BTW, while we are on the subject of pen drives and ReadyBoost has come up, can you help me with a little niggle over here? When I first plugged my pen drive into my notebook, Windows Vista asked me whether I wanted to activate ReadyBoost. I clicked yes and maxed out the capacity that Vista could use. I wanted to test ReadyBoost at the time so I just figured I would set it to the maximum since the pen drive was empty anyway.

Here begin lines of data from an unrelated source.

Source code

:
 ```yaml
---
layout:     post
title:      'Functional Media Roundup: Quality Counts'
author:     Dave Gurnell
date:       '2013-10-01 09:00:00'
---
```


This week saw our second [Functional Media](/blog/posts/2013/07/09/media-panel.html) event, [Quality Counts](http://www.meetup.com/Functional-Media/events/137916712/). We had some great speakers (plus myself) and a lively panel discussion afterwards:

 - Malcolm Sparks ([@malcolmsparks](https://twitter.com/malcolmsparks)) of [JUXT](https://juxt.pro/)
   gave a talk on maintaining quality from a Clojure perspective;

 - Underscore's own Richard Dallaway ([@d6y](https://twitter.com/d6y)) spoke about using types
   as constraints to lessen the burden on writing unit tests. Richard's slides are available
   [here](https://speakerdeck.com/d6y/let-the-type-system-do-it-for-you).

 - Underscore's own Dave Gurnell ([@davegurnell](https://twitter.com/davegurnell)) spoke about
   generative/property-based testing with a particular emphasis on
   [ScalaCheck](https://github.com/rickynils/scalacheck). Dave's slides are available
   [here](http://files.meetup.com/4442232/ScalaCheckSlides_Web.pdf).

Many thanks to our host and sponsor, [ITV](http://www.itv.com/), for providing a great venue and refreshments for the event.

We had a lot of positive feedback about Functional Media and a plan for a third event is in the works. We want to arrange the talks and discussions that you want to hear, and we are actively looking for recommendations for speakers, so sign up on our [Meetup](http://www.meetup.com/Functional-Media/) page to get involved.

Well, now it's been days since I did that. Whenever I plug my pen drive into my notebook, Vista starts using the ReadyBoost feature and even when I have disconnected my drive, it still leaves the files onto my drive and my capacity is nearly full due to that. I cannot even format it in Vista. I could easily have formatted it in Mac OS X if I'd wished to but I just wanted to see whether there isn't any solution to this apart from using another operating system. I don't want to format it, just delete that ReadyBoost file. When I try to delete it, I get permission denied or access denied or something.


----------



## gxsaurav (May 18, 2007)

@ Arya

Go to "My computer" & right click on the USB Drive. Go to readyboost tab & disable readyboost from there. Simple. Then format it.


----------



## aryayush (May 18, 2007)

What! OK, I cannot believe I missed that. :bonks himself on the head:

Stupid stupid stupid!


----------



## Vishal Gupta (May 21, 2007)

OK guys!

I'm back with 2 more BUGs in Vista.  

*FIRST BUG:*
*==========*
Its related to moving a folder "A" into another folder "B", if "B" contains another folder with same name "A".

*Steps:**
**======*

1. Create a folder with any name in any location. Suppose we created a folder with name "vishal" in D:\ drive.
2. Create a file in this folder. Suppose we created a text file "v.txt" under "vishal" folder.
3. Now create another folder in any location. Suppose we created another folder "gupta" in D:\ drive.
4. Now create a folder (with same name of the first folder we created in Step1) in this new folder "gupta". i.e., create a folder with the name "vishal" in "gupta" folder.
5. Now create a new text file with same name "v.txt" in this newly created "vishal" folder.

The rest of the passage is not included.